Honours Degree or equivalent international degree; or a relevant portfolio demonstrating adequate experience as a communicator and a motivation letter.

University Application Process


  • Applications are handled centrally by the Student Enrolment Centre (SEnC). Once your application is complete in terms of requested documentation, your application will be referred to the relevant School for assessment. Click here to see an overview of the Wits applications process. Refer to Wits Postgraduate Online Applications Guide for detailed guidelines. 
  • Please apply online. Upload your supporting documents at the time of application, or via the Self Service Portal.
  • Applicants can monitor the progress of their applications via the Self Service Portal.
  • Selections for programmes that have a limited intake but attract a large number of applications may only finalise the application at the end of the application cycle.

Please note that the Entry Requirements are a guide. Meeting these requirements does not guarantee a place. Final selection is made subject to the availability of places, academic results and other entry requirements where applicable.

International students, please check this section.

For more information, contact the Student Call Centre +27 (0)11 717 1888, or log a query at www.wits.ac.za/askwits.

University Fees and Funding


Click here to see the current average tuition fees. The Fees site also provides information about the payment of fees and closing dates for fees payments. Once you have applied you will be able to access the fees estimator on the student self-service portal.

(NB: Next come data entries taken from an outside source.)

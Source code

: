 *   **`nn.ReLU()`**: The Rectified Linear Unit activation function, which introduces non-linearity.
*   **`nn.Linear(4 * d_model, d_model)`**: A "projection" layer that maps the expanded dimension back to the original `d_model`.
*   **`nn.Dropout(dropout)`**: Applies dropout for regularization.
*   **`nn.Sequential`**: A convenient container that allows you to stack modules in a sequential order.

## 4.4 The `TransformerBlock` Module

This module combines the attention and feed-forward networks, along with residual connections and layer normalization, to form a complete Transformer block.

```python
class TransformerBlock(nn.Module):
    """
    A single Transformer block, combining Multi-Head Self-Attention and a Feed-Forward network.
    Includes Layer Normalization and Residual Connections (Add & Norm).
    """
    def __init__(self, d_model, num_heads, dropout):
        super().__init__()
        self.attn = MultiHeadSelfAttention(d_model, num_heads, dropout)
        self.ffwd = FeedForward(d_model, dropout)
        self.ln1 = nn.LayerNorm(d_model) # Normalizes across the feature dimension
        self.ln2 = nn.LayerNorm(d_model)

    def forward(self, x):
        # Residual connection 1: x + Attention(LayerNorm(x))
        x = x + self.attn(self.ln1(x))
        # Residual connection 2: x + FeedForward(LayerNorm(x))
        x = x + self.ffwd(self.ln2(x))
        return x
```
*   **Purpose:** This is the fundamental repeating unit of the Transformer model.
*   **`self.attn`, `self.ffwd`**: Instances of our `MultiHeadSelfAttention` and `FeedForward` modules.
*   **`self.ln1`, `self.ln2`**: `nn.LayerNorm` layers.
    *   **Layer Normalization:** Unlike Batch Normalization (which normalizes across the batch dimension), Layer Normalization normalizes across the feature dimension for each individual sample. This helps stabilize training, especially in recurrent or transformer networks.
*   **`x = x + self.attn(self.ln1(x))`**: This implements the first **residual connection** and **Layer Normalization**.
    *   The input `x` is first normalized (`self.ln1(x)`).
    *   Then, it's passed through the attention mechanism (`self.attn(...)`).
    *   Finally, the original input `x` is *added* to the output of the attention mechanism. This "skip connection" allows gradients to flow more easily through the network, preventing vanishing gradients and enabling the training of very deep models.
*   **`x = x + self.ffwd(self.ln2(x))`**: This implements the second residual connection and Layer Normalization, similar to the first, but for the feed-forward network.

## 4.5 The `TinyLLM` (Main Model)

For information about postgraduate funding opportunities, including the postgraduate merit award, click here. Please also check your School website for bursary opportunities. NRF bursaries: The National Research Foundation (NRF) offers a wide range of opportunities in terms of bursaries and fellowships to students pursuing postgraduate studies. External bursaries portal: The Bursaries South Africa website provides a comprehensive list of bursaries in South Africa.